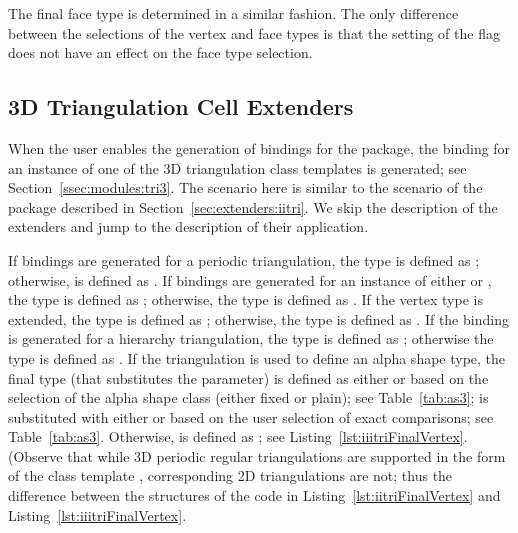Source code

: The final face type is determined in a similar fashion. The only
difference between the selections of the vertex and face types is that
the setting of the \cmake{} flag  does
not have an effect on the face type selection.

\subsection{3D Triangulation Cell Extenders}
\label{sec:extenders:iiitri}
When the user enables the generation of bindings for the 
\iiiDTriangulationsPackage{} package, the binding for an instance 
of one of the 3D triangulation class templates is generated; see 
Section~\ref{ssec:modules:tri3}. The scenario here is similar to
the scenario of the \iiDTriangulationsPackage{} package described
in Section~\ref{sec:extenders:iitri}. We skip the description of
the extenders and jump to the description of their application.

If bindings are generated for a periodic triangulation, the type
 is defined as
;
otherwise,  is defined as
.
%
If bindings are generated for an instance of either
 or
,
the type  is defined as
;
otherwise, the type  is defined as
.
%
If the vertex type is extended, the type  is defined 
as 
;
otherwise, the type  is defined as .
%
If the binding is generated for a hierarchy triangulation, the type 
 is defined as
; otherwise
the type  is defined as .
%
If the triangulation is used to define an alpha shape type,
the final type  (that substitutes the
 parameter) is defined as either
or
based on the selection of the alpha shape class (either fixed or plain); 
see Table~\ref{tab:as3};  is substituted with 
either  or  based on the user 
selection of exact comparisons; see Table~\ref{tab:as3}. Otherwise, 
 is defined as ; see 
Listing~\ref{lst:iiitriFinalVertex}. (Observe that while 3D periodic 
regular triangulations are supported in the form of the class template 
,
corresponding 2D triangulations are not; thus the difference between
the structures of the code in Listing~\ref{lst:iitriFinalVertex} and Listing~\ref{lst:iiitriFinalVertex}.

Description of the task
If a line in the records contains the word "instance", copy it out.

Solution
\iiiDTriangulationsPackage{} package, the binding for an instance 
If bindings are generated for an instance of either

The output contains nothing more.